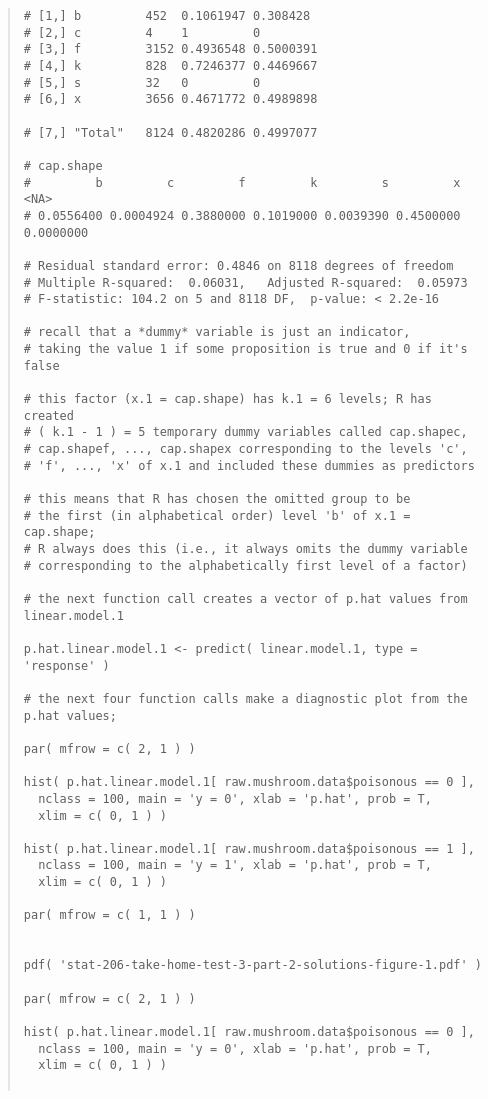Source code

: \documentclass[12pt]{article}
\begin{document}
\begin{quote}
\begin{verbatim}
# [1,] b         452  0.1061947 0.308428 
# [2,] c         4    1         0        
# [3,] f         3152 0.4936548 0.5000391
# [4,] k         828  0.7246377 0.4469667
# [5,] s         32   0         0        
# [6,] x         3656 0.4671772 0.4989898

# [7,] "Total"   8124 0.4820286 0.4997077

# cap.shape
#         b         c         f         k         s         x      <NA> 
# 0.0556400 0.0004924 0.3880000 0.1019000 0.0039390 0.4500000 0.0000000

# Residual standard error: 0.4846 on 8118 degrees of freedom
# Multiple R-squared:  0.06031,   Adjusted R-squared:  0.05973 
# F-statistic: 104.2 on 5 and 8118 DF,  p-value: < 2.2e-16

# recall that a *dummy* variable is just an indicator,
# taking the value 1 if some proposition is true and 0 if it's false

# this factor (x.1 = cap.shape) has k.1 = 6 levels; R has created 
# ( k.1 - 1 ) = 5 temporary dummy variables called cap.shapec,
# cap.shapef, ..., cap.shapex corresponding to the levels 'c',
# 'f', ..., 'x' of x.1 and included these dummies as predictors

# this means that R has chosen the omitted group to be 
# the first (in alphabetical order) level 'b' of x.1 = cap.shape;
# R always does this (i.e., it always omits the dummy variable
# corresponding to the alphabetically first level of a factor)

# the next function call creates a vector of p.hat values from linear.model.1

p.hat.linear.model.1 <- predict( linear.model.1, type = 'response' )

# the next four function calls make a diagnostic plot from the p.hat values;

par( mfrow = c( 2, 1 ) )

hist( p.hat.linear.model.1[ raw.mushroom.data$poisonous == 0 ],
  nclass = 100, main = 'y = 0', xlab = 'p.hat', prob = T,
  xlim = c( 0, 1 ) )

hist( p.hat.linear.model.1[ raw.mushroom.data$poisonous == 1 ],
  nclass = 100, main = 'y = 1', xlab = 'p.hat', prob = T,
  xlim = c( 0, 1 ) )

par( mfrow = c( 1, 1 ) )


pdf( 'stat-206-take-home-test-3-part-2-solutions-figure-1.pdf' )

par( mfrow = c( 2, 1 ) )

hist( p.hat.linear.model.1[ raw.mushroom.data$poisonous == 0 ],
  nclass = 100, main = 'y = 0', xlab = 'p.hat', prob = T,
  xlim = c( 0, 1 ) )


\end{verbatim}
\end{quote}
\end{document}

★ ★ ★

→ Prompt: Return every record above exactly as written, but drop the pictures.

→ Answer space:
Source code

: \documentclass[12pt]{article}
\begin{document}
\begin{quote}
\begin{verbatim}
# [1,] b         452  0.1061947 0.308428 
# [2,] c         4    1         0        
# [3,] f         3152 0.4936548 0.5000391
# [4,] k         828  0.7246377 0.4469667
# [5,] s         32   0         0        
# [6,] x         3656 0.4671772 0.4989898

# [7,] "Total"   8124 0.4820286 0.4997077

# cap.shape
#         b         c         f         k         s         x      <NA> 
# 0.0556400 0.0004924 0.3880000 0.1019000 0.0039390 0.4500000 0.0000000

# Residual standard error: 0.4846 on 8118 degrees of freedom
# Multiple R-squared:  0.06031,   Adjusted R-squared:  0.05973 
# F-statistic: 104.2 on 5 and 8118 DF,  p-value: < 2.2e-16

# recall that a *dummy* variable is just an indicator,
# taking the value 1 if some proposition is true and 0 if it's false

# this factor (x.1 = cap.shape) has k.1 = 6 levels; R has created 
# ( k.1 - 1 ) = 5 temporary dummy variables called cap.shapec,
# cap.shapef, ..., cap.shapex corresponding to the levels 'c',
# 'f', ..., 'x' of x.1 and included these dummies as predictors

# this means that R has chosen the omitted group to be 
# the first (in alphabetical order) level 'b' of x.1 = cap.shape;
# R always does this (i.e., it always omits the dummy variable
# corresponding to the alphabetically first level of a factor)

# the next function call creates a vector of p.hat values from linear.model.1

p.hat.linear.model.1 <- predict( linear.model.1, type = 'response' )

# the next four function calls make a diagnostic plot from the p.hat values;

par( mfrow = c( 2, 1 ) )

hist( p.hat.linear.model.1[ raw.mushroom.data$poisonous == 0 ],
  nclass = 100, main = 'y = 0', xlab = 'p.hat', prob = T,
  xlim = c( 0, 1 ) )

hist( p.hat.linear.model.1[ raw.mushroom.data$poisonous == 1 ],
  nclass = 100, main = 'y = 1', xlab = 'p.hat', prob = T,
  xlim = c( 0, 1 ) )

par( mfrow = c( 1, 1 ) )


pdf( 'stat-206-take-home-test-3-part-2-solutions-figure-1.pdf' )

par( mfrow = c( 2, 1 ) )

hist( p.hat.linear.model.1[ raw.mushroom.data$poisonous == 0 ],
  nclass = 100, main = 'y = 0', xlab = 'p.hat', prob = T,
  xlim = c( 0, 1 ) )


\end{verbatim}
\end{quote}
\end{document}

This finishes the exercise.